Re M (Minors) (Contact: Leave to Apply)

JurisdictionEngland & Wales
Judgment Date1995
Date1995
Year1995
CourtCourt of Appeal (Civil Division)

BUTLER-SLOSS, SIMON BROWN AND WARD, L JJ

Child – contact – children in care of local authority – grandmother seeking leave to apply for contact – factors to be taken into account.

Contact – children in care – grandmother seeking leave to apply for contact – factors to be taken into account.

The mother had two children who were born in 1982 and 1986. She suffered from a psychiatric disorder. The children were made the subject of care orders in 1987 and placed in a children's home. The mother and grandmother had access to (ie contact with) the children. In 1988 the children were placed with short-term foster-parents and the local authority issued a notice of termination of access and commenced wardship proceedings in June 1988. Ewbank, J ordered that the mother and grandmother should have access at first fortnightly and then every three weeks and that access should stop when a new permanent family was found for the children.

This continuing contact created difficulties and was suspended in February 1991. At a review in the High Court in June 1991 the Judge urged the local authority to bring the matter before their fostering and adoption panel as a matter of urgency but the children continued to be looked after by the "short-term" foster-parents for a further three years. In October 1992 a Judge terminated contact.

In April 1993 the children were eventually placed with a single prospective adopter.
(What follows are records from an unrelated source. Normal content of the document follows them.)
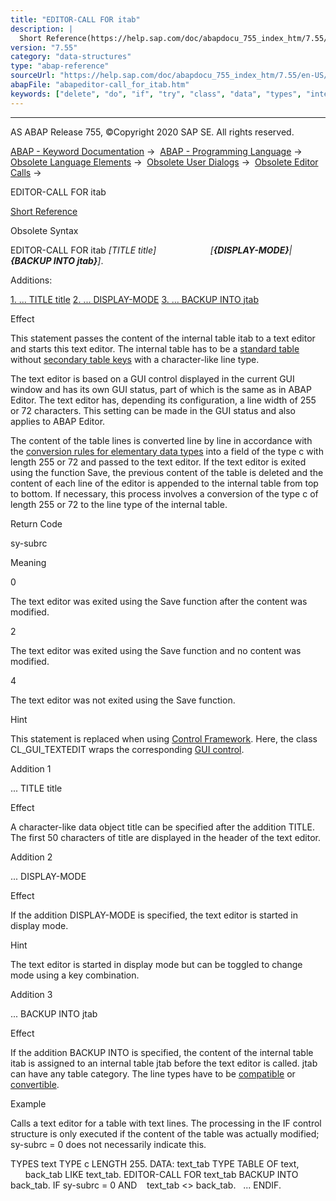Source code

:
 ```yaml
---
title: "EDITOR-CALL FOR itab"
description: |
  Short Reference(https://help.sap.com/doc/abapdocu_755_index_htm/7.55/en-US/abapeditor-call_shortref.htm) Obsolete Syntax EDITOR-CALL FOR itab TITLE title DISPLAY-MODEBACKUP INTO jtab. Additions: 1. ... TITLE title(#!ABAP_ADDITION_1@1@) 2. ... DISPLAY-MODE(#!ABA
version: "7.55"
category: "data-structures"
type: "abap-reference"
sourceUrl: "https://help.sap.com/doc/abapdocu_755_index_htm/7.55/en-US/abapeditor-call_for_itab.htm"
abapFile: "abapeditor-call_for_itab.htm"
keywords: ["delete", "do", "if", "try", "class", "data", "types", "internal-table", "abapeditor", "call", "for", "itab"]
---
```


* * *

AS ABAP Release 755, ©Copyright 2020 SAP SE. All rights reserved.

[ABAP - Keyword Documentation](https://help.sap.com/doc/abapdocu_755_index_htm/7.55/en-US/abenabap.htm) →  [ABAP - Programming Language](https://help.sap.com/doc/abapdocu_755_index_htm/7.55/en-US/abenabap_reference.htm) →  [Obsolete Language Elements](https://help.sap.com/doc/abapdocu_755_index_htm/7.55/en-US/abenabap_obsolete.htm) →  [Obsolete User Dialogs](https://help.sap.com/doc/abapdocu_755_index_htm/7.55/en-US/abengui_obsolete.htm) →  [Obsolete Editor Calls](https://help.sap.com/doc/abapdocu_755_index_htm/7.55/en-US/abentexteditor.htm) → 

EDITOR-CALL FOR itab

[Short Reference](https://help.sap.com/doc/abapdocu_755_index_htm/7.55/en-US/abapeditor-call_shortref.htm)

Obsolete Syntax

EDITOR-CALL FOR itab *\[*TITLE title*\]*
                     *\[**{*DISPLAY-MODE*}**|**{*BACKUP INTO jtab*}**\]*.

Additions:

[1\. ... TITLE title](#!ABAP_ADDITION_1@1@)
[2\. ... DISPLAY-MODE](#!ABAP_ADDITION_2@2@)
[3\. ... BACKUP INTO jtab](#!ABAP_ADDITION_3@3@)

Effect

This statement passes the content of the internal table itab to a text editor and starts this text editor. The internal table has to be a [standard table](https://help.sap.com/doc/abapdocu_755_index_htm/7.55/en-US/abenstandard_table_glosry.htm "Glossary Entry") without [secondary table keys](https://help.sap.com/doc/abapdocu_755_index_htm/7.55/en-US/abensecondary_table_key_glosry.htm "Glossary Entry") with a character-like line type.

The text editor is based on a GUI control displayed in the current GUI window and has its own GUI status, part of which is the same as in ABAP Editor. The text editor has, depending its configuration, a line width of 255 or 72 characters. This setting can be made in the GUI status and also applies to ABAP Editor.

The content of the table lines is converted line by line in accordance with the [conversion rules for elementary data types](https://help.sap.com/doc/abapdocu_755_index_htm/7.55/en-US/abenconversion_elementary.htm) into a field of the type c with length 255 or 72 and passed to the text editor. If the text editor is exited using the function Save, the previous content of the table is deleted and the content of each line of the editor is appended to the internal table from top to bottom. If necessary, this process involves a conversion of the type c of length 255 or 72 to the line type of the internal table.

Return Code

sy-subrc

Meaning

0

The text editor was exited using the Save function after the content was modified.

2

The text editor was exited using the Save function and no content was modified.

4

The text editor was not exited using the Save function.

Hint

This statement is replaced when using [Control Framework](https://help.sap.com/doc/abapdocu_755_index_htm/7.55/en-US/abencontrol_framework_glosry.htm "Glossary Entry"). Here, the class CL\_GUI\_TEXTEDIT wraps the corresponding [GUI control](https://help.sap.com/doc/abapdocu_755_index_htm/7.55/en-US/abengui_control_glosry.htm "Glossary Entry").

Addition 1

... TITLE title

Effect

A character-like data object title can be specified after the addition TITLE. The first 50 characters of title are displayed in the header of the text editor.

Addition 2

... DISPLAY-MODE

Effect

If the addition DISPLAY-MODE is specified, the text editor is started in display mode.

Hint

The text editor is started in display mode but can be toggled to change mode using a key combination.

Addition 3

... BACKUP INTO jtab

Effect

If the addition BACKUP INTO is specified, the content of the internal table itab is assigned to an internal table jtab before the text editor is called. jtab can have any table category. The line types have to be [compatible](https://help.sap.com/doc/abapdocu_755_index_htm/7.55/en-US/abencompatible_glosry.htm "Glossary Entry") or [convertible](https://help.sap.com/doc/abapdocu_755_index_htm/7.55/en-US/abenconvertible_glosry.htm "Glossary Entry").

Example

Calls a text editor for a table with text lines. The processing in the IF control structure is only executed if the content of the table was actually modified; sy-subrc = 0 does not necessarily indicate this.

TYPES text TYPE c LENGTH 255.
DATA: text\_tab TYPE TABLE OF text,
      back\_tab LIKE text\_tab.
EDITOR-CALL FOR text\_tab BACKUP INTO back\_tab.
IF sy-subrc = 0 AND
   text\_tab <> back\_tab.
  ...
ENDIF.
In February 1994 the grandmother applied for leave to apply for contact with the children. When hearing this application for leave in April 1994 the Judge had no evidence as to the views of the prospective adopter nor as to the attitude of the children to contact. On the information before him the Judge was led to expect that the prospective adopter was about to make her application for an adoption order. The Judge held that if the issue of contact were to come before a court prior to an adoption order being made then it would be doomed to failure as it could well have a disruptive effect on the children and the prospective adopter. He therefore dismissed the application for leave. However, he indicated that contact was a matter which might properly fall for consideration when an adoption application had been made and was before the court.

The grandmother appealed.

Held – allowing the appeal: (1) Section 34 of the Children Act 1989 provided for applications for contact with children in care. The scheme of that section was to afford reasonable contact with the child in care to parents and others who had parental responsibility. They might apply for contact as of right but grandparents and others needed

leave to apply for contact. However, the special position of relatives, which included grandparents, was acknowledged and protected by para 15 of Sch 2 to the Act which required the local authority to endeavour to promote contact between the child and, amongst others, relatives. If contact was not afforded to grandparents they needed to seek leave to apply and s 34(3) gave the court a wide discretion in dealing with such applications. The section did not set out any matters which the court should take into account. This could be contrasted with s 10(9) of the 1989 Act which dealt with leave to apply for section 8 orders. Section 10(9) required the court to have regard to the nature of the application, the applicant's connexion with the child, any risk of disrupting the child's life, and where the child was being looked after by the local authority, the authority's plans and the parents' wishes and feelings. It was clear that s 10(9) did not govern applications for contact with a child in care as, in respect of such a child, s 9(1) prohibited the making of any section 8 order other than a residence order. On an application for a residence order in respect of a child in care the criteria of s 10(9) had to be considered. It would be anomalous were the court not to take into account for the exercise of the section 34(3) discretion the criteria specifically laid out for consideration in s 10(9). Those particular factors were also apposite for s 34(3).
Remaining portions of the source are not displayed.